- _Information_
↓↓↓

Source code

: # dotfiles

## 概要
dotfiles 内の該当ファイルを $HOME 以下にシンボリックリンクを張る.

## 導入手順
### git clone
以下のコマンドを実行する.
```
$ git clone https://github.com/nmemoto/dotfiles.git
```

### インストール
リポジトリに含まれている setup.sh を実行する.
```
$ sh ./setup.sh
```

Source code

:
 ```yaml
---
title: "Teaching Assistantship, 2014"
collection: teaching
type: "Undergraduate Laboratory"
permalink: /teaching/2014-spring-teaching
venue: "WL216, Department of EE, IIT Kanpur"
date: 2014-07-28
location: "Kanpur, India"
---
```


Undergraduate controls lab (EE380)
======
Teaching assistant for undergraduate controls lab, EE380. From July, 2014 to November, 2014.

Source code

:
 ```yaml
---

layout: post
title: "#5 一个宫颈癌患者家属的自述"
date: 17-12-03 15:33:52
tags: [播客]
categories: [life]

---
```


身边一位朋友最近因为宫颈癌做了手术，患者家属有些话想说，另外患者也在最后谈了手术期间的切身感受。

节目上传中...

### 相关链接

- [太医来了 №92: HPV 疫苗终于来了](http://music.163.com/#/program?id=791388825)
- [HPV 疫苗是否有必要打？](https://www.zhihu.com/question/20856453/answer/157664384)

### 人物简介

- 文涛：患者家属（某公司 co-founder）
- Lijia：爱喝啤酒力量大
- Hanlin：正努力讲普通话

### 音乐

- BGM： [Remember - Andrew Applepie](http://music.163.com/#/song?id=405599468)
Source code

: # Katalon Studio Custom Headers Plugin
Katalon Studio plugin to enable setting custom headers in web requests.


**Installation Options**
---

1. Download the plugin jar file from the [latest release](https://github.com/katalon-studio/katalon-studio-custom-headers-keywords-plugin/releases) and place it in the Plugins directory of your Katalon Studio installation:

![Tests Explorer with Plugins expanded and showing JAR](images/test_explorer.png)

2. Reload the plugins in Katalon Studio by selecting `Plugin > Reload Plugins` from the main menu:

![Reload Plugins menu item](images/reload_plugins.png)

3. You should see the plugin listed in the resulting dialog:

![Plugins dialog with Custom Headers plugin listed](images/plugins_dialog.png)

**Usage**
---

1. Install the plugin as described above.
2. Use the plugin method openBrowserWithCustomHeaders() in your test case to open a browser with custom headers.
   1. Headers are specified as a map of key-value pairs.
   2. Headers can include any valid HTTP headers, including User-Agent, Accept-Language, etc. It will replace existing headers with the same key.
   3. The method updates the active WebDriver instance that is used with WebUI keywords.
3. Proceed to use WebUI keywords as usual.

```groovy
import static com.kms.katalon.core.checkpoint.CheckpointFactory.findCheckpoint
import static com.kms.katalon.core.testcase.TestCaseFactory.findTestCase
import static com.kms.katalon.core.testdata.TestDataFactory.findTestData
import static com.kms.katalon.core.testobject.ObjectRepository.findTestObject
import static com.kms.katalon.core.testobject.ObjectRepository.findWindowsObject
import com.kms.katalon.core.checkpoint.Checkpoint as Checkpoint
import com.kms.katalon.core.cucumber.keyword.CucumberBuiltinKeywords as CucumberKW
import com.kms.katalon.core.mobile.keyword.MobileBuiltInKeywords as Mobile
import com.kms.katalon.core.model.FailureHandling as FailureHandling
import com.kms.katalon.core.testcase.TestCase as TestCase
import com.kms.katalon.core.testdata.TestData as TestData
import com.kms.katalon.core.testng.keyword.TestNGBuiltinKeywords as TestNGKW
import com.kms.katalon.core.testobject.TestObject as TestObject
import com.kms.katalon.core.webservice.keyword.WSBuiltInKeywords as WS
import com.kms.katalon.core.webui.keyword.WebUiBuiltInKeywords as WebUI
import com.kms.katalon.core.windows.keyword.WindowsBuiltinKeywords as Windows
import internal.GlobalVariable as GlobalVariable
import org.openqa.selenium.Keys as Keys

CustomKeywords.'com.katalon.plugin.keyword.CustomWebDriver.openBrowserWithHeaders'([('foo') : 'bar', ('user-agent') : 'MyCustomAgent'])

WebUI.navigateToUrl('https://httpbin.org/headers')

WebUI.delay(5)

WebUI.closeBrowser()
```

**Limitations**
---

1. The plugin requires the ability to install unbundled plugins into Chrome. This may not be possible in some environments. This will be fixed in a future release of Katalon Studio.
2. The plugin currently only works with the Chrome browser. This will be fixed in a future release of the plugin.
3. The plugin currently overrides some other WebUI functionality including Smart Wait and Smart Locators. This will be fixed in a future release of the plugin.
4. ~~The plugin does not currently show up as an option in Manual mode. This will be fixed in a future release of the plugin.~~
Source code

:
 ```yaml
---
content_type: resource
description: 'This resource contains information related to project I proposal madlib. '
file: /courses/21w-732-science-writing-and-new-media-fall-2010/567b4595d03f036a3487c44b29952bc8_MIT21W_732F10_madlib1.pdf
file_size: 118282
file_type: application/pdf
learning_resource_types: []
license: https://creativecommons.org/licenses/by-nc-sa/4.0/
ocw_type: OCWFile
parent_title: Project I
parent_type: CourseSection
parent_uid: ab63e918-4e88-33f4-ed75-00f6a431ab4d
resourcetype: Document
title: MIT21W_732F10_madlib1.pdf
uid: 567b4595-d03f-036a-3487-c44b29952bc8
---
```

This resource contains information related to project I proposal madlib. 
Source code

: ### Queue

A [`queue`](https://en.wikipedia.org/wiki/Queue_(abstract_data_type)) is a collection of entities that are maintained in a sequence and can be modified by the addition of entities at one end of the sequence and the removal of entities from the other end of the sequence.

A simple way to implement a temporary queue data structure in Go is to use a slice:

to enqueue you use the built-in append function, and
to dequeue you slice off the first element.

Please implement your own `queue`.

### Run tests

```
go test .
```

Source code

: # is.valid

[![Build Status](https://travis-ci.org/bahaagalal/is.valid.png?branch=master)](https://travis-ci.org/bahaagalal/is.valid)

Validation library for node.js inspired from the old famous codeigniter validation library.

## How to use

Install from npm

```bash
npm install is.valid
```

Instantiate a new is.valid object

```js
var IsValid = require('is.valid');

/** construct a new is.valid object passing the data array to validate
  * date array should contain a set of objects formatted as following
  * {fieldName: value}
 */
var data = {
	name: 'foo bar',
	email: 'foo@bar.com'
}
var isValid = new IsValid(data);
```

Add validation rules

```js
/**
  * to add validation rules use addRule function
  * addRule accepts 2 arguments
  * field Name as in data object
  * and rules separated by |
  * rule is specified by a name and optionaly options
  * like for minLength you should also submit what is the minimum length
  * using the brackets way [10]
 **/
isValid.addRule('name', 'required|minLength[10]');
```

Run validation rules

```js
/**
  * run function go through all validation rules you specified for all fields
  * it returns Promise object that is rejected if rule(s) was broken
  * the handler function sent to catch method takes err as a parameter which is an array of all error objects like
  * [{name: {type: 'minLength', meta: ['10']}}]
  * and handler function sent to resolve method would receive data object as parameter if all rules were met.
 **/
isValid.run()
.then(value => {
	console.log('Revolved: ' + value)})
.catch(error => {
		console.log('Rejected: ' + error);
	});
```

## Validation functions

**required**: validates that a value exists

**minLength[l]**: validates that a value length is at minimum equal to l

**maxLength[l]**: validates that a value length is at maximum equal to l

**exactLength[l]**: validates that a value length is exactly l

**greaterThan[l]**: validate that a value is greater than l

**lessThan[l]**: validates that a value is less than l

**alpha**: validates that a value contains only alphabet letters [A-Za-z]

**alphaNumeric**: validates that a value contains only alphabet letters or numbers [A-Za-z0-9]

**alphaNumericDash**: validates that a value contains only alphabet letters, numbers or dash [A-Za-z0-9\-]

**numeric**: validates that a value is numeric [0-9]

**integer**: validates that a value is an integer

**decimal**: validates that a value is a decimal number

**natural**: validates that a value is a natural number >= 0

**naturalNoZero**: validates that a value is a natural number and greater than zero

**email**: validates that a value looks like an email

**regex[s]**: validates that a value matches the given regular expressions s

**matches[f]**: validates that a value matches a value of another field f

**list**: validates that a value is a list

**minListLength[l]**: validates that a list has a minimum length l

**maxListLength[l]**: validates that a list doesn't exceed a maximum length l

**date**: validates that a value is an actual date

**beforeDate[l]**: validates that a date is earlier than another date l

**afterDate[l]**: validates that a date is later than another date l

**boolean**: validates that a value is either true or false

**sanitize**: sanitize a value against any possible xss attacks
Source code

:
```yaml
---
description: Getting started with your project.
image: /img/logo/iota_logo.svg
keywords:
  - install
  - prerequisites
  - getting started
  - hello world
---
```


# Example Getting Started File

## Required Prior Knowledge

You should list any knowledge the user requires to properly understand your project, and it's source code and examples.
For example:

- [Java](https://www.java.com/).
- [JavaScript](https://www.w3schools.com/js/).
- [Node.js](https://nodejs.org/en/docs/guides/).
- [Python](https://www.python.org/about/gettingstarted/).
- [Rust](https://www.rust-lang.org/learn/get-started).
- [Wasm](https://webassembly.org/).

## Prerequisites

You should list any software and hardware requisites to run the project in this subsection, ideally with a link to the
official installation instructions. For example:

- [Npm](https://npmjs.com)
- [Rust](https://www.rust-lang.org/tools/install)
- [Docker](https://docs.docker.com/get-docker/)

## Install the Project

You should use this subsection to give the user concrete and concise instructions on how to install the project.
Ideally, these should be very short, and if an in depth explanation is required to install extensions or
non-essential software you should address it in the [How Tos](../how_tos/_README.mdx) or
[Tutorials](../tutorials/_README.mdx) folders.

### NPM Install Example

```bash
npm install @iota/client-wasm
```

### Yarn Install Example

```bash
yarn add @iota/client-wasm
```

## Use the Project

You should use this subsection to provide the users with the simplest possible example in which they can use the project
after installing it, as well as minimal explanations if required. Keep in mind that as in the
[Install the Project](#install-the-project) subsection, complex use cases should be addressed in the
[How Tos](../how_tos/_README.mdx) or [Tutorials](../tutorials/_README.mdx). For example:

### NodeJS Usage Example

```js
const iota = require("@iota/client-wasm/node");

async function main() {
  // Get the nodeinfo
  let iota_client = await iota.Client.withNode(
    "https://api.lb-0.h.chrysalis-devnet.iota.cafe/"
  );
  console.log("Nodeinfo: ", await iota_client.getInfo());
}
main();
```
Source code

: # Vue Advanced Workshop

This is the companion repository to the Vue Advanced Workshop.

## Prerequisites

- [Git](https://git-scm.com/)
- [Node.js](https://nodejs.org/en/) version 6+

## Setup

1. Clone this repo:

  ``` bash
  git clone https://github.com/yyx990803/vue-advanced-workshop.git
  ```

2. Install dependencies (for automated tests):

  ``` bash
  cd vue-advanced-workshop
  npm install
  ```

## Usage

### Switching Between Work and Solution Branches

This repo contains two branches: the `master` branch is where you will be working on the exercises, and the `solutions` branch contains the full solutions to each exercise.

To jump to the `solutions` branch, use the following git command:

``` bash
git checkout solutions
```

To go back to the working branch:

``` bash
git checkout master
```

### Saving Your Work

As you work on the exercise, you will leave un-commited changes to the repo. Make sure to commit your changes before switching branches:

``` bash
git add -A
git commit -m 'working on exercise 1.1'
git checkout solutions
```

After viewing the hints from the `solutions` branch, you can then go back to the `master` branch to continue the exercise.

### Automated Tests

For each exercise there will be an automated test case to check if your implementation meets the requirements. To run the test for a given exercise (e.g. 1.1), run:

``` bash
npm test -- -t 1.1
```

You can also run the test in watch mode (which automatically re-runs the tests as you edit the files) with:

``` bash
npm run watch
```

↑↑↑

- _What to produce_
Every line of the listing above that contains "Tutorials" is to be copied.

- _Task result_
[Tutorials](../tutorials/_README.mdx) folders.
[How Tos](../how_tos/_README.mdx) or [Tutorials](../tutorials/_README.mdx). For example:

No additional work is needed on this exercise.